# Unable to evaluate the Limit of an expression at Infinity, with assumptions on parameters

I need some help in evaluating the following limit with assumptions:

Limit[Result, L -> Infinity, Assumptions -> A ∈ Integers && A > 0 &&
B ∈ Integers && B > 0 && C ∈ Integers && C > 0 && D > 0 && F > 0]


where

Result := C D (B F)^(A + L) (-C D + B F)^-A
((C D + B F)^(-1 - L) - ((-C D + B F)^(-1 - L)
Gamma[1 + A + L] Hypergeometric2F1[1 + L, 1 + A + L,
2 + L, -((C D + B F)/(-C D + B F))])/(Gamma[A] Gamma[2 + L]))


It should come out to 0, and I am sure of this. I just need to verify.

The reason is that I plugged in values for all of the parameters (except L), and then summed over Result from L=0 to L=100000 - the sum converges to 1.

Mathematica is unable to evaluate this limit as I defined it. Is there a proper way?

Thanks in advance for any help.

• Did you type this correctly? When I simplify this I get C D (B F)^(A+L) (-C D+B F)^-A. BTW, D is a predefined keyword for derivative. You may use some other variable. – Anjan Kumar Jan 18 '17 at 3:48
• I think I did type correctly... what did you simplify to get that !? – user10189 Jan 18 '17 at 3:50
• I just used Simplify[Result]. – Anjan Kumar Jan 18 '17 at 3:51
• Strange. I did not get that. I have version 10.4. – user10189 Jan 18 '17 at 3:52
• I noticed that in the code you have posted, there is a new line in the Result. This is the reason why it gives different results. – Anjan Kumar Jan 18 '17 at 4:04

It is convenient to replace C by a B F/D, where a > 0. Also, specify that L is positive.
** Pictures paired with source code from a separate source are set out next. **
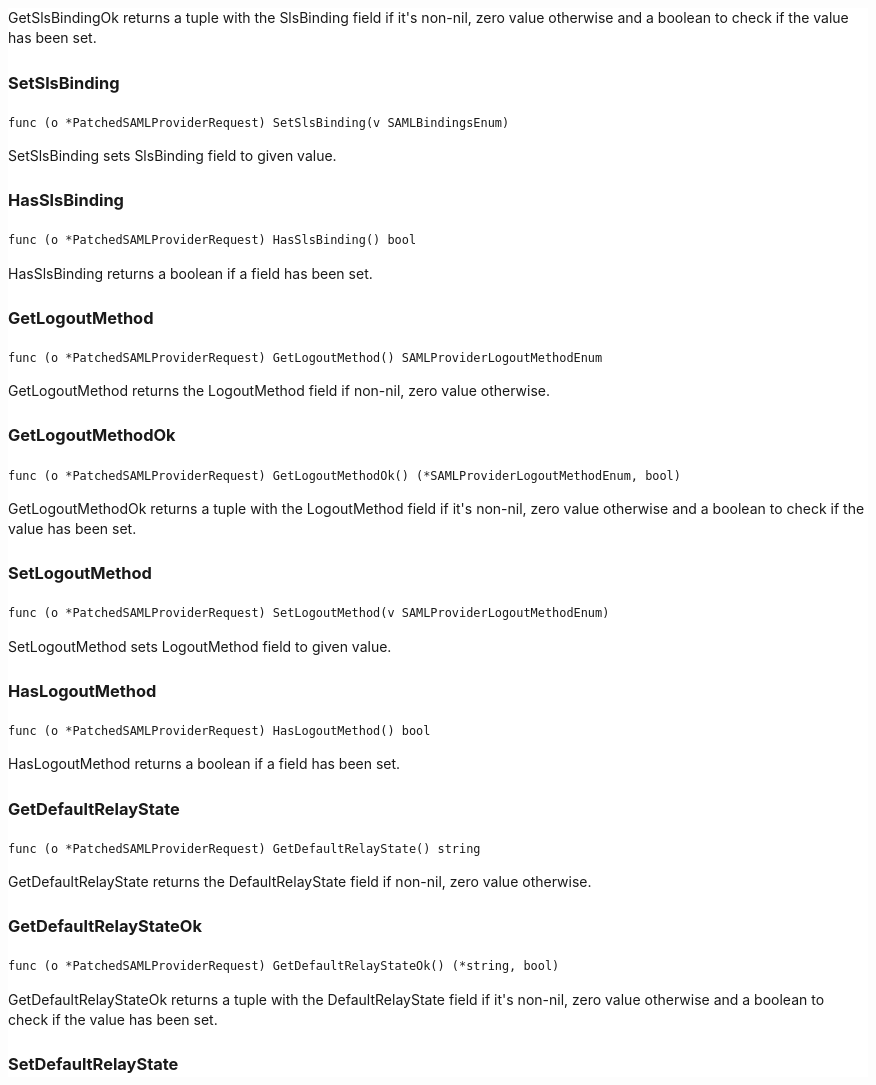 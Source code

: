 GetSlsBindingOk returns a tuple with the SlsBinding field if it's non-nil, zero value otherwise
and a boolean to check if the value has been set.

### SetSlsBinding

`func (o *PatchedSAMLProviderRequest) SetSlsBinding(v SAMLBindingsEnum)`

SetSlsBinding sets SlsBinding field to given value.

### HasSlsBinding

`func (o *PatchedSAMLProviderRequest) HasSlsBinding() bool`

HasSlsBinding returns a boolean if a field has been set.

### GetLogoutMethod

`func (o *PatchedSAMLProviderRequest) GetLogoutMethod() SAMLProviderLogoutMethodEnum`

GetLogoutMethod returns the LogoutMethod field if non-nil, zero value otherwise.

### GetLogoutMethodOk

`func (o *PatchedSAMLProviderRequest) GetLogoutMethodOk() (*SAMLProviderLogoutMethodEnum, bool)`

GetLogoutMethodOk returns a tuple with the LogoutMethod field if it's non-nil, zero value otherwise
and a boolean to check if the value has been set.

### SetLogoutMethod

`func (o *PatchedSAMLProviderRequest) SetLogoutMethod(v SAMLProviderLogoutMethodEnum)`

SetLogoutMethod sets LogoutMethod field to given value.

### HasLogoutMethod

`func (o *PatchedSAMLProviderRequest) HasLogoutMethod() bool`

HasLogoutMethod returns a boolean if a field has been set.

### GetDefaultRelayState

`func (o *PatchedSAMLProviderRequest) GetDefaultRelayState() string`

GetDefaultRelayState returns the DefaultRelayState field if non-nil, zero value otherwise.

### GetDefaultRelayStateOk

`func (o *PatchedSAMLProviderRequest) GetDefaultRelayStateOk() (*string, bool)`

GetDefaultRelayStateOk returns a tuple with the DefaultRelayState field if it's non-nil, zero value otherwise
and a boolean to check if the value has been set.

### SetDefaultRelayState
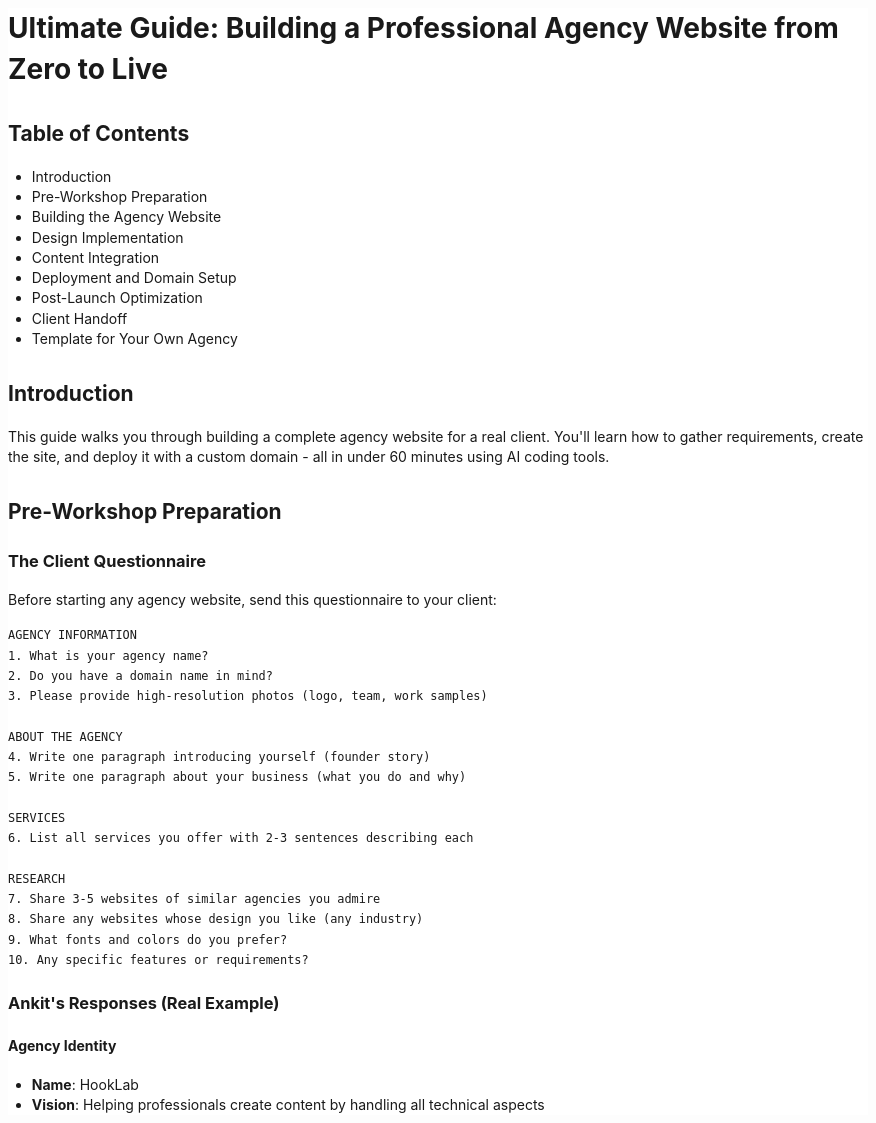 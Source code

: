 # Ultimate Guide: Building a Professional Agency Website from Zero to Live

## Table of Contents
- Introduction
- Pre-Workshop Preparation
- Building the Agency Website
- Design Implementation
- Content Integration
- Deployment and Domain Setup
- Post-Launch Optimization
- Client Handoff
- Template for Your Own Agency

## Introduction

This guide walks you through building a complete agency website for a real client. You'll learn how to gather requirements, create the site, and deploy it with a custom domain - all in under 60 minutes using AI coding tools.

## Pre-Workshop Preparation

### The Client Questionnaire

Before starting any agency website, send this questionnaire to your client:

```
AGENCY INFORMATION
1. What is your agency name?
2. Do you have a domain name in mind?
3. Please provide high-resolution photos (logo, team, work samples)

ABOUT THE AGENCY
4. Write one paragraph introducing yourself (founder story)
5. Write one paragraph about your business (what you do and why)

SERVICES
6. List all services you offer with 2-3 sentences describing each

RESEARCH
7. Share 3-5 websites of similar agencies you admire
8. Share any websites whose design you like (any industry)
9. What fonts and colors do you prefer?
10. Any specific features or requirements?
```

### Ankit's Responses (Real Example)

#### Agency Identity
- **Name**: HookLab
- **Vision**: Helping professionals create content by handling all technical aspects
Simplify[Result /. C -> a B F/D, B > 0 && F > 0 && a > 0 && L > 0]
(* (1 - a)^-A a B F (B F)^L (((1 + a) B F)^(-1 - L) - ((-(-1 + a) B F)^(-1 - L)
Gamma[1 + A + L] Hypergeometric2F1[1 + L, 1 + A + L, 2 + L,
(1 + a)/(-1 + a)])/(Gamma[A] Gamma[2 + L])) *)


It is not uncommon for Limit to fail when dealing with hypergeometric functions. So, use Series instead.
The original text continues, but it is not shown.